Na UnB, entidades se articulam para defender vacinação

Foi lançado nesta sexta-feira (29), o Comitê UnB pela Vacinação. Com representação das três entidades da Universidade de Brasília, o grupo convida a comunidade acadêmica a somar iniciativas contra a desinformação e pela garantia da vacinação universal imediata da população brasileira. Para participar, basta se inscrever por meio do formulário disponível neste link: https://forms.gle/8b1W5LAKwNVQg61G8. As reuniões serão todas as sextas-feiras, às 11h na plataforma Zoom.

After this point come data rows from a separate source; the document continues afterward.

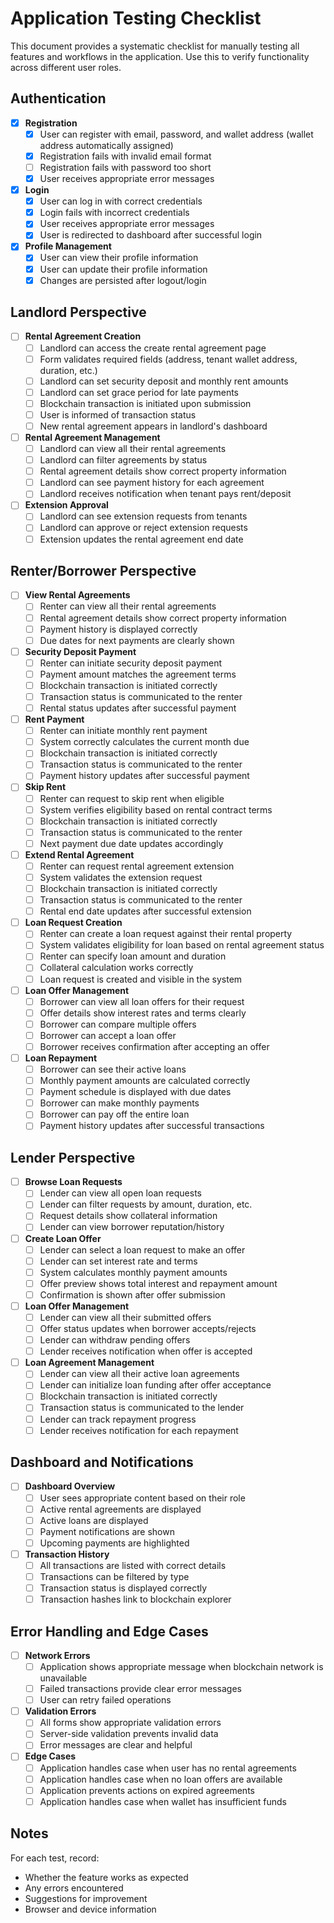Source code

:# Application Testing Checklist

This document provides a systematic checklist for manually testing all features and workflows in the application. Use this to verify functionality across different user roles.

## Authentication

- [x] **Registration**
  - [x] User can register with email, password, and wallet address (wallet address automatically assigned)
  - [x] Registration fails with invalid email format
  - [ ] Registration fails with password too short
  - [x] User receives appropriate error messages

- [x] **Login**
  - [x] User can log in with correct credentials
  - [x] Login fails with incorrect credentials
  - [x] User receives appropriate error messages
  - [x] User is redirected to dashboard after successful login

- [x] **Profile Management**
  - [x] User can view their profile information
  - [x] User can update their profile information
  - [x] Changes are persisted after logout/login

## Landlord Perspective

- [ ] **Rental Agreement Creation**
  - [ ] Landlord can access the create rental agreement page
  - [ ] Form validates required fields (address, tenant wallet address, duration, etc.)
  - [ ] Landlord can set security deposit and monthly rent amounts
  - [ ] Landlord can set grace period for late payments
  - [ ] Blockchain transaction is initiated upon submission
  - [ ] User is informed of transaction status
  - [ ] New rental agreement appears in landlord's dashboard

- [ ] **Rental Agreement Management**
  - [ ] Landlord can view all their rental agreements
  - [ ] Landlord can filter agreements by status
  - [ ] Rental agreement details show correct property information
  - [ ] Landlord can see payment history for each agreement
  - [ ] Landlord receives notification when tenant pays rent/deposit

- [ ] **Extension Approval**
  - [ ] Landlord can see extension requests from tenants
  - [ ] Landlord can approve or reject extension requests
  - [ ] Extension updates the rental agreement end date

## Renter/Borrower Perspective

- [ ] **View Rental Agreements**
  - [ ] Renter can view all their rental agreements
  - [ ] Rental agreement details show correct property information
  - [ ] Payment history is displayed correctly
  - [ ] Due dates for next payments are clearly shown

- [ ] **Security Deposit Payment**
  - [ ] Renter can initiate security deposit payment
  - [ ] Payment amount matches the agreement terms
  - [ ] Blockchain transaction is initiated correctly
  - [ ] Transaction status is communicated to the renter
  - [ ] Rental status updates after successful payment

- [ ] **Rent Payment**
  - [ ] Renter can initiate monthly rent payment
  - [ ] System correctly calculates the current month due
  - [ ] Blockchain transaction is initiated correctly
  - [ ] Transaction status is communicated to the renter
  - [ ] Payment history updates after successful payment

- [ ] **Skip Rent**
  - [ ] Renter can request to skip rent when eligible
  - [ ] System verifies eligibility based on rental contract terms
  - [ ] Blockchain transaction is initiated correctly
  - [ ] Transaction status is communicated to the renter
  - [ ] Next payment due date updates accordingly

- [ ] **Extend Rental Agreement**
  - [ ] Renter can request rental agreement extension
  - [ ] System validates the extension request
  - [ ] Blockchain transaction is initiated correctly
  - [ ] Transaction status is communicated to the renter
  - [ ] Rental end date updates after successful extension

- [ ] **Loan Request Creation**
  - [ ] Renter can create a loan request against their rental property
  - [ ] System validates eligibility for loan based on rental agreement status
  - [ ] Renter can specify loan amount and duration
  - [ ] Collateral calculation works correctly
  - [ ] Loan request is created and visible in the system

- [ ] **Loan Offer Management**
  - [ ] Borrower can view all loan offers for their request
  - [ ] Offer details show interest rates and terms clearly
  - [ ] Borrower can compare multiple offers
  - [ ] Borrower can accept a loan offer
  - [ ] Borrower receives confirmation after accepting an offer

- [ ] **Loan Repayment**
  - [ ] Borrower can see their active loans
  - [ ] Monthly payment amounts are calculated correctly
  - [ ] Payment schedule is displayed with due dates
  - [ ] Borrower can make monthly payments
  - [ ] Borrower can pay off the entire loan
  - [ ] Payment history updates after successful transactions

## Lender Perspective

- [ ] **Browse Loan Requests**
  - [ ] Lender can view all open loan requests
  - [ ] Lender can filter requests by amount, duration, etc.
  - [ ] Request details show collateral information
  - [ ] Lender can view borrower reputation/history

- [ ] **Create Loan Offer**
  - [ ] Lender can select a loan request to make an offer
  - [ ] Lender can set interest rate and terms
  - [ ] System calculates monthly payment amounts
  - [ ] Offer preview shows total interest and repayment amount
  - [ ] Confirmation is shown after offer submission

- [ ] **Loan Offer Management**
  - [ ] Lender can view all their submitted offers
  - [ ] Offer status updates when borrower accepts/rejects
  - [ ] Lender can withdraw pending offers
  - [ ] Lender receives notification when offer is accepted

- [ ] **Loan Agreement Management**
  - [ ] Lender can view all their active loan agreements
  - [ ] Lender can initialize loan funding after offer acceptance
  - [ ] Blockchain transaction is initiated correctly
  - [ ] Transaction status is communicated to the lender
  - [ ] Lender can track repayment progress
  - [ ] Lender receives notification for each repayment

## Dashboard and Notifications

- [ ] **Dashboard Overview**
  - [ ] User sees appropriate content based on their role
  - [ ] Active rental agreements are displayed
  - [ ] Active loans are displayed
  - [ ] Payment notifications are shown
  - [ ] Upcoming payments are highlighted

- [ ] **Transaction History**
  - [ ] All transactions are listed with correct details
  - [ ] Transactions can be filtered by type
  - [ ] Transaction status is displayed correctly
  - [ ] Transaction hashes link to blockchain explorer

## Error Handling and Edge Cases

- [ ] **Network Errors**
  - [ ] Application shows appropriate message when blockchain network is unavailable
  - [ ] Failed transactions provide clear error messages
  - [ ] User can retry failed operations

- [ ] **Validation Errors**
  - [ ] All forms show appropriate validation errors
  - [ ] Server-side validation prevents invalid data
  - [ ] Error messages are clear and helpful

- [ ] **Edge Cases**
  - [ ] Application handles case when user has no rental agreements
  - [ ] Application handles case when no loan offers are available
  - [ ] Application prevents actions on expired agreements
  - [ ] Application handles case when wallet has insufficient funds

## Notes

For each test, record:
- Whether the feature works as expected
- Any errors encountered
- Suggestions for improvement
- Browser and device information 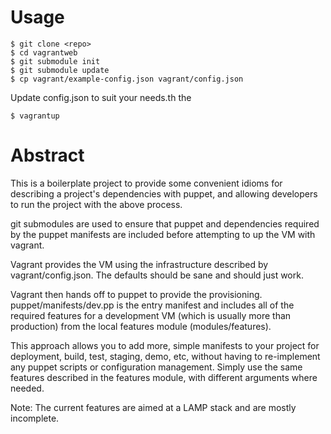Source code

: Usage
=====
    $ git clone <repo>
    $ cd vagrantweb
    $ git submodule init
    $ git submodule update
    $ cp vagrant/example-config.json vagrant/config.json

Update config.json to suit your needs.th the 

    $ vagrantup

Abstract
========
This is a boilerplate project to provide some convenient idioms for describing a
project's dependencies with puppet, and allowing developers to run the project with 
the above process.

git submodules are used to ensure that puppet and dependencies required by the
puppet manifests are included before attempting to up the VM with vagrant.

Vagrant provides the VM using the infrastructure described by vagrant/config.json.
The defaults should be sane and should just work.

Vagrant then hands off to puppet to provide the provisioning.
puppet/manifests/dev.pp is the entry manifest and includes all of the required
features for a development VM (which is usually more than production) from the local
features module (modules/features).

This approach allows you to add more, simple manifests to your project for
deployment, build, test, staging, demo, etc, without having to re-implement any
puppet scripts or configuration management.  Simply use the same features described
in the features module, with different arguments where needed.

Note: The current features are aimed at a LAMP stack and are mostly incomplete.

O Comitê é um espaço político-organizativo pelo direito à saúde e à vida. Dmitry Galvão, do Diretório Central dos Estudantes (DCE) Honestino Guimarães, explicou que o grupo pretende intervir de forma qualificada no debate público sobre a vacinação, incluindo as vozes das(dos) cientistas e lutadoras e lutadores sociais de diversas áreas da universidade.


“Nesse momento de negacionismo completo, o Comitê tem um peso de engajamento da comunidade”, completou Bruno Zaidan, do DCE. “Vamos reforçar nossas elaborações e reflexões sobre o tema da vacinação, com muita informação”.


José Almiram Rodrigues, do Sintfub (Sindicato das Trabalhadoras e dos Trabalhadores Técnico-Administrativos em Educação das Universidades Federais do Distrito Federal (Sintfub), afirmou que a organização do Comitê também deve mirar no debate do retorno às atividades presenciais na universidade. “Vamos trabalhar na linha de frente em defesa da classe trabalhadora. A UnB precisa chamar a representação de cada entidade para debater um retorno seguro”, disse Almiram.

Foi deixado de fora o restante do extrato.